Chicoutimi. C’est là qu’on rejoint le natif de Saint-Gédéon, Saguenéen d’adoption qui aura finalement regagné le nord du parc après un exil montréalais. Un séjour prolongé dans la métropole qui, ça n’a rien d’anodin, l’aura amené à occuper un emploi en animation 3D après des études en infographie – «c’était bien à la mode dans l’autre millénaire», se moque-t-il en trahissant son âge.
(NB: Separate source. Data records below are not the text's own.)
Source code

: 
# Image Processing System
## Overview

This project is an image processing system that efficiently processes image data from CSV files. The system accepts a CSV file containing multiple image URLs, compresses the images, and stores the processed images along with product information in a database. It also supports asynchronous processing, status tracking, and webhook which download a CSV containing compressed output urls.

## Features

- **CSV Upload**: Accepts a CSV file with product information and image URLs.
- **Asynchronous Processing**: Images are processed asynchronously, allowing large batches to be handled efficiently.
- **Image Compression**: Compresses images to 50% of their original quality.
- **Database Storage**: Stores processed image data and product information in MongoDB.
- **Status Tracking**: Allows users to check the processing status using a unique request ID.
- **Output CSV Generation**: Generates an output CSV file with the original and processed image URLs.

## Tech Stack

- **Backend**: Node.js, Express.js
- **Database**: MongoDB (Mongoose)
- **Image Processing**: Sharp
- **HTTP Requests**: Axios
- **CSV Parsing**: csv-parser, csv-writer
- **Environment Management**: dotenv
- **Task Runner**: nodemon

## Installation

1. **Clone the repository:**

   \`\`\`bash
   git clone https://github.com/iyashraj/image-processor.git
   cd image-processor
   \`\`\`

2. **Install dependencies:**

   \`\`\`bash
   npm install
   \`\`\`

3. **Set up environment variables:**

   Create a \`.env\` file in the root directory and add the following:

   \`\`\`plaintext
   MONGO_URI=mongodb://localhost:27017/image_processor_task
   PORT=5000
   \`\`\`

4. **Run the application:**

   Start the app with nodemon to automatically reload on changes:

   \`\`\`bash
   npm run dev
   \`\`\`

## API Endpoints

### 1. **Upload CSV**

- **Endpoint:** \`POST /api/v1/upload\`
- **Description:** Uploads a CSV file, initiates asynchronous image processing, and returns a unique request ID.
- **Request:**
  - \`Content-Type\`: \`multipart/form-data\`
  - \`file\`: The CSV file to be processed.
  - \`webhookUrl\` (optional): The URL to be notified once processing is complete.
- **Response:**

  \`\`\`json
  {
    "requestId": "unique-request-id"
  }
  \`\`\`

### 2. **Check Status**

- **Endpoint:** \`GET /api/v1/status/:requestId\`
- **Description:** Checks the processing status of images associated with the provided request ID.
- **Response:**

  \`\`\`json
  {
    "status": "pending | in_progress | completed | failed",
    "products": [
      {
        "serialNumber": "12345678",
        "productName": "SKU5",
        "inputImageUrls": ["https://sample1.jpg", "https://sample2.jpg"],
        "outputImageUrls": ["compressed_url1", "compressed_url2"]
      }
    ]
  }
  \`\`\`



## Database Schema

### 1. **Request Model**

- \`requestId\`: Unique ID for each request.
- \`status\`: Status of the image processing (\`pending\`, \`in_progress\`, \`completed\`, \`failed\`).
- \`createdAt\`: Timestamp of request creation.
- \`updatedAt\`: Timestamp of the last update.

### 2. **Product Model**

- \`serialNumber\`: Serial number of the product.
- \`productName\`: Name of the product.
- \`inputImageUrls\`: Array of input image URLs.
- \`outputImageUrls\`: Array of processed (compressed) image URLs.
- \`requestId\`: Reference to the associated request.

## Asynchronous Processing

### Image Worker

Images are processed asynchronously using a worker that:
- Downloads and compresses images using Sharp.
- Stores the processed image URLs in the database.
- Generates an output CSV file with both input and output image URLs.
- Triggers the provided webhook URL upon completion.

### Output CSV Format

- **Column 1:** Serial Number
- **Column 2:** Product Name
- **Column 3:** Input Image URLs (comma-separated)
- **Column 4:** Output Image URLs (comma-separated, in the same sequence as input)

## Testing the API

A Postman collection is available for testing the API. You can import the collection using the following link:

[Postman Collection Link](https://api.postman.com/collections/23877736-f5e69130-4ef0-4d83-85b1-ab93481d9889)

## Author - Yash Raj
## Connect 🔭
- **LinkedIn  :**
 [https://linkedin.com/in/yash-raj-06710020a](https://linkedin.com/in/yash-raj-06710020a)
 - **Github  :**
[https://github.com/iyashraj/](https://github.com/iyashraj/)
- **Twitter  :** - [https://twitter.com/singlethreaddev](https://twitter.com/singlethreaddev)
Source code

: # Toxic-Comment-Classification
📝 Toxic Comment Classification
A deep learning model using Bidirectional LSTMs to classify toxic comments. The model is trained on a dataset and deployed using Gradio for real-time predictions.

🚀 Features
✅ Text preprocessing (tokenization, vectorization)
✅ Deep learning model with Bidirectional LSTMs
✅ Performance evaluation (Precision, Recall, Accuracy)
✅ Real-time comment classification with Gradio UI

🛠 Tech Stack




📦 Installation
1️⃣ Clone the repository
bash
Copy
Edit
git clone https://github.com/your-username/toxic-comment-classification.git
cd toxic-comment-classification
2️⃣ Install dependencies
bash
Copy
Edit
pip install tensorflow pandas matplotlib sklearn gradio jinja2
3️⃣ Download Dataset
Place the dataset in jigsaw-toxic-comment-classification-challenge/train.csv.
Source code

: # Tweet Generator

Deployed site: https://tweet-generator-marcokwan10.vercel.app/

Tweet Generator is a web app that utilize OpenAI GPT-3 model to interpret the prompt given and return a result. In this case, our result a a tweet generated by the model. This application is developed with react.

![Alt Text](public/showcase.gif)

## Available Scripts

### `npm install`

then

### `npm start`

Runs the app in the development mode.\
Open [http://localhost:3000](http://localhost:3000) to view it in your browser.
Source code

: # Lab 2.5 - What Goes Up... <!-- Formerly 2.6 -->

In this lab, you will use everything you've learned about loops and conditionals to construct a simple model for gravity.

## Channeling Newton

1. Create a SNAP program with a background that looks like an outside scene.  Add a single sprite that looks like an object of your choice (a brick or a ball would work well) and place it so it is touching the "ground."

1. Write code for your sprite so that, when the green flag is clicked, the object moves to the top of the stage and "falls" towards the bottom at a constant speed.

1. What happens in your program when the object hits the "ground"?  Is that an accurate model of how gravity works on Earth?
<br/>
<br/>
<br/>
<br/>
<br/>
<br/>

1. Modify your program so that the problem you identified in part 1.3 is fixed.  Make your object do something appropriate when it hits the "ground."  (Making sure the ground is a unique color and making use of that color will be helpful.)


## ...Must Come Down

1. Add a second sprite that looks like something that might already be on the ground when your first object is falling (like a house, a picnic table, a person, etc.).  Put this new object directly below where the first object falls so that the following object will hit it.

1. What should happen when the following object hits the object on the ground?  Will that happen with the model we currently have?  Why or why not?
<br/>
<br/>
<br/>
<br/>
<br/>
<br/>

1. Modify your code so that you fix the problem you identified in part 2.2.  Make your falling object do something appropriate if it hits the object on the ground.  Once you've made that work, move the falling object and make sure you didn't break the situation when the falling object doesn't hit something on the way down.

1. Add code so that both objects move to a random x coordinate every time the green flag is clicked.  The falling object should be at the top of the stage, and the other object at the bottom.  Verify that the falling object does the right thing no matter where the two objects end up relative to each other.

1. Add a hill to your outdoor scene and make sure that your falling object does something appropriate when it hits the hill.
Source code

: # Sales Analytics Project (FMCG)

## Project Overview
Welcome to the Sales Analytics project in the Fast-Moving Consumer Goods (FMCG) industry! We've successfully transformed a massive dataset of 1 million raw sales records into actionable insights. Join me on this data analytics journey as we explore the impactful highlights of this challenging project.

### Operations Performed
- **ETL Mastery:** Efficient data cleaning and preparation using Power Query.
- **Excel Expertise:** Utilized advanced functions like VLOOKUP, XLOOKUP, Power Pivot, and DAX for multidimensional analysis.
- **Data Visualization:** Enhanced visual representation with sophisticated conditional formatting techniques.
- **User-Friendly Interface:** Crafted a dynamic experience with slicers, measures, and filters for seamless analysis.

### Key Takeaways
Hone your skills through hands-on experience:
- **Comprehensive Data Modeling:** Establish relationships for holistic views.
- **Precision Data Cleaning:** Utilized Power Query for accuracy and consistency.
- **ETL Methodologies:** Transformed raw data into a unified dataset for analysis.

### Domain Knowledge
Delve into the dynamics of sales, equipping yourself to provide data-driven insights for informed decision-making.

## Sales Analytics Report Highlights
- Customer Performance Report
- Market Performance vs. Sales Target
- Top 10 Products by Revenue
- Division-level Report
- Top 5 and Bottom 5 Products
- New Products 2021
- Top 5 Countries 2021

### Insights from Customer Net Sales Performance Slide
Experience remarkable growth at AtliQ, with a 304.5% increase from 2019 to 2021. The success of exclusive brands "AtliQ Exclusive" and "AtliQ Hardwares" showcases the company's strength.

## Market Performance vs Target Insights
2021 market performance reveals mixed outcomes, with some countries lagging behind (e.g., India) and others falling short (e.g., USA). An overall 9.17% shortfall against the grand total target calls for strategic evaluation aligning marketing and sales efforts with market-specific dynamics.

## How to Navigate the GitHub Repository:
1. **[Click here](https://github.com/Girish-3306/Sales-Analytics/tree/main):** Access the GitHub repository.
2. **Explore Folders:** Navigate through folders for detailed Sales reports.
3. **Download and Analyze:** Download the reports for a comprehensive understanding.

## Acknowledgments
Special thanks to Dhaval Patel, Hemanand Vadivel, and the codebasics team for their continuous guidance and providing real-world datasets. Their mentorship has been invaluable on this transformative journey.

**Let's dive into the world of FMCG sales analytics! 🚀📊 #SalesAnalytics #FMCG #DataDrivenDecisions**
Lauréat de la première bourse du Projet D’Artagnan remise par le Centre Bang et nouveau poulain dans l’écurie de l’enthousiasmante Galerie 3, Julien Boily a le vent en poupe. On reconnaît son singulier travail à ses motifs de lecteurs VHS et autres téléviseurs cathodiques désuets, des objets qu’il peint à l’huile avec grand réalisme lorsqu’il ne génère pas virtuellement ses propres gadgets. «Je les crée avec des logiciels de modélisation. Même s’ils n’existent pas, ils ont comme une familiarité ou une espèce d’effet naturel, si on veut.» Des bibelots au design épuré, mais au look un tantinet suranné, comme autant de luminaires clignotants et de réveille-matin perpétuellement en spécial chez La Source ou feu RadioShack.
Ces bidules fictifs longuement dessinés deviennent des toiles dans lesquelles se reflètent toutes sortes de décors. L’amusant Hi&LowClaesz en est un bel exemple, un diptyque de boules miroitantes qui laissent voir l’écran d’un PC ouvert sur le fil d’actualité Facebook, un ordinateur posé sur une table de victuailles à l’ancienne. «C’est carrément la citation d’une œuvre de Pieter Claesz. Je me suis vraiment payé un trip! J’ai fait une copie littérale de ce tableau-là. […] C’est pour ça que l’expo [présentée à Québec] s’appelle Hors champs. Dans pratiquement toutes les œuvres, je fais référence à ce qu’il y a à l’extérieur, ce qui est réfléchi dans les objets.» Cette toile, c’est aussi un commentaire sur notre dépendance au réseau social, sur la manière dont on se divertit et dépense notre argent. Boily réfléchit aux considérations actuelles sans moralisation aucune. C’est un homme de son temps. «On parle beaucoup du numérique, c’est presque devenu galvaudé comme mot. Moi, j’essaie d’en parler, mais plutôt que de faire de l’art numérique, j’utilise des médiums plus traditionnels. L’idée d’éclairer une scène avec un écran, c’est une petite blague à propos de la lumière. C’était l’une des grandes préoccupations des peintres de l’époque, des préimpressionnistes.»
Bien qu’empreinte d’humour, sa pratique frôle la critique sociale: c’est un regard posé sur le gaspillage, sur tous ces biens dont on se lasse et qu’on finit par jeter parce qu’ils sont démodés, parce que le nouveau modèle est sorti en magasin. Les tableaux de Julien Boily nous renvoient à un quotidien pas si lointain, à ce iPod nano de première génération ou ce PS1 qui gisent quelque part au fond d’un dépotoir. Des bouts de métal et de plastique qui génèrent envie puis désintérêt à une vitesse folle, les preuves les plus flagrantes de la folie du consumérisme qui nous ronge à peu près tous.